Communicate in an Assertive Manner
Speaking assertively is not magic. It is a technique that you can practice by yourself or with close ones to provide feedback. This article provides some tips to being assertive through communication.
Contents
Steps
- Use the word I. Avoid using You, as this stops you from allowing control of the listener. Using omniscience removes control of the speaker, you, because "You" is only used to express indecisiveness.
- Maintain eye contact. You should be staring at your listeners' eyes when speaking. Averting your eyes constantly or having no eye contact altogether will show timidness or discomfort.
- Eye contact should not be a 'staring contest'. Breaking eye contact during unimportant parts during a conversation presents a natural environment with you and your listener. Staring without natural break in the eye contact may be interpreted as hostility.
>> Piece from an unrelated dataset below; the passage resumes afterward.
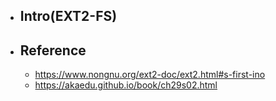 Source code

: * ## Intro(EXT2-FS)

* ## Reference
    + https://www.nongnu.org/ext2-doc/ext2.html#s-first-ino
    + https://akaedu.github.io/book/ch29s02.html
- Have a good posture. Think of yourself stretching from your head to your toes, sitting or standing. Pay attention to the neck, shoulder and upper back regions. Keep your back upright and your shoulder pushed back naturally. You should not be tense, but you should be mindful of your body and its composure.
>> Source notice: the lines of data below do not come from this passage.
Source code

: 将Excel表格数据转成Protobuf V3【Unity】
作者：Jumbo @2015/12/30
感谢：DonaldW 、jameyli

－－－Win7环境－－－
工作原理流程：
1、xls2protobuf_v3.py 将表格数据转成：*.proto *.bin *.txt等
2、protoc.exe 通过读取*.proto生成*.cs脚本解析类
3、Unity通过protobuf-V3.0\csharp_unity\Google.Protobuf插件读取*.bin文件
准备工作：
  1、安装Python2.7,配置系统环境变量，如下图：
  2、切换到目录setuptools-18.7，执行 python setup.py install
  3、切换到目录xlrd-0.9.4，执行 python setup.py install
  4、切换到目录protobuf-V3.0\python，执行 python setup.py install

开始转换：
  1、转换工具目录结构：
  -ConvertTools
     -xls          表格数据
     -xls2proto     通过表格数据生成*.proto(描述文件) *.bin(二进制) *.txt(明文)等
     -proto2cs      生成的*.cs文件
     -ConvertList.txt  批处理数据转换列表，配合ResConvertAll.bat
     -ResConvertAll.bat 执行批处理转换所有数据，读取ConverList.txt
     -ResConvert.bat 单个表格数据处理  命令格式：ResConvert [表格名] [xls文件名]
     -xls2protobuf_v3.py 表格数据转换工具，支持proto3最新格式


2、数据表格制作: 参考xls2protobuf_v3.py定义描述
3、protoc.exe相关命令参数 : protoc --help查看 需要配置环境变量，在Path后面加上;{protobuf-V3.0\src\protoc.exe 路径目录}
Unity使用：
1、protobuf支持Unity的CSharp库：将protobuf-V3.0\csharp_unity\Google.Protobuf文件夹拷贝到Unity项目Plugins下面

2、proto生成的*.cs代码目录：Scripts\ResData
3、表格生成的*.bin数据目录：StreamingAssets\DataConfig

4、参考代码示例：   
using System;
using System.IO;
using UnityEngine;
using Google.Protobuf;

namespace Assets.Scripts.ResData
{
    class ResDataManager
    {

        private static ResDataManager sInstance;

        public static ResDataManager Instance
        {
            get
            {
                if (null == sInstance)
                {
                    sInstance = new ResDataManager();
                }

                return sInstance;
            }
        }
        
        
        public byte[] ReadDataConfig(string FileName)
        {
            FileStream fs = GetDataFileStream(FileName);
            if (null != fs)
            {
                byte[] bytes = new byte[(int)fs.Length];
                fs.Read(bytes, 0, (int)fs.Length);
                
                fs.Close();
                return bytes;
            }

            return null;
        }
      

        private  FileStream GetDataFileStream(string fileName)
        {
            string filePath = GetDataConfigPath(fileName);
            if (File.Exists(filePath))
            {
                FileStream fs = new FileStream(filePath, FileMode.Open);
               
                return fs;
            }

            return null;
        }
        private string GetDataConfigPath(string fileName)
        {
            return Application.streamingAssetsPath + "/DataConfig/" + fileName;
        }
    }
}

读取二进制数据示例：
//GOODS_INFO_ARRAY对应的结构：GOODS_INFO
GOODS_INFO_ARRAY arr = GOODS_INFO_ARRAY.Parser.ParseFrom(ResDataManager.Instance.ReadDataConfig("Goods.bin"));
- Express body language. Make gestures that give a sense of warmth and openness on your behalf—open palms, circular arm movements, smiles, wrinkles of the nose, hugs, etc.
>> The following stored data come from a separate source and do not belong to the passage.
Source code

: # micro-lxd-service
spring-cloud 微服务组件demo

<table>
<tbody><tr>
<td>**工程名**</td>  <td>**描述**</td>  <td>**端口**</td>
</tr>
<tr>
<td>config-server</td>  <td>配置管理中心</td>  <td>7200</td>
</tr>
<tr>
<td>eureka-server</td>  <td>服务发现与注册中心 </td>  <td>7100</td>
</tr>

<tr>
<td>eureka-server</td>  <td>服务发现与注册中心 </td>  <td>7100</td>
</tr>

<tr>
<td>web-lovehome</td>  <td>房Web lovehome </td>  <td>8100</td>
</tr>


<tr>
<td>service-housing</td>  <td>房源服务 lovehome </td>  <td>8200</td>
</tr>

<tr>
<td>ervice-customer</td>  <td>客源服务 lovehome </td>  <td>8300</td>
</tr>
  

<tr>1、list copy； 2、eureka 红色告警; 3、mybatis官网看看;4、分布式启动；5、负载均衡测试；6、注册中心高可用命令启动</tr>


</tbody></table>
- Avoid ambiguity. Explain yourself thoroughly and try not to create obscure responses.
- Remember that silence is a tool, not an enemy. Learn to be comfortable with silence and use pauses. This is also useful for public speaking.
- If you tend to say Umm, You know, Like, Yeah, or elongate the last word preceding an unintended pause, practise using pauses instead of muttering. People who subconsciously say auxiliaries tend to dislike silence.
- Speak clearly. Mumbling, muttering, and circular sentences do nothing to further communication.
- Use appropriate language. Do not swear or talk rudely. Obscenities do not show assertiveness—it shows crude behaviour and irresponsibility of your understanding.
- This method of understanding propriety is called savoir-faire.
- Be careful about the tone of your voice. Keep it moderated.
- If you feel tears or anger coming on, breathe very deeply from the stomach—you should be able to see your stomach rise out and pull back in. This deep breathing will calm you in as little as four to five breaths.
- Be mindful of your voice. If you are too soft, the other person will think you are trying to hide yourself and may ignore you. If you are too loud, the other person may become scared or intimidated by your voice. The person you are speaking to may even get annoyed and retaliate, or interpret hostility, which is more aggressive than assertive.
- The most important thing is to believe that you are responsible for yourself. No one else is responsible for your behaviour and your personality.
- Express your emotions clearly. Focus on how you feel.
Tips
- If you have been in the habit of constantly seeking other's approval, then you might not overcome this habit overnight but if you keep working at it, eventually you can. After confrontations, look back on earlier ones and compare your reactions to contrast them - it may still feel just as threatening but it's heartening to see progress in how well you behaved. Breaking the "people pleasing" habit is not usually a simple all-or-nothing decision.
- Don't yell or say things you'll regret later. This may seem like an easy option at the time but memories linger and it achieves nothing more than agitating and angering both parties. Assertiveness is about conveying your wants and needs without raising your voice.
- You should care if you offend someone. You should care for others' feelings but in a positive way, not in a way which weakens you. There is no problem if you hesitate to say something because you do not want to hurt the listener, but if your hesitation is due to fear and not because of genuine sympathy for the listener, then you need to work on overcoming this negative trait within you.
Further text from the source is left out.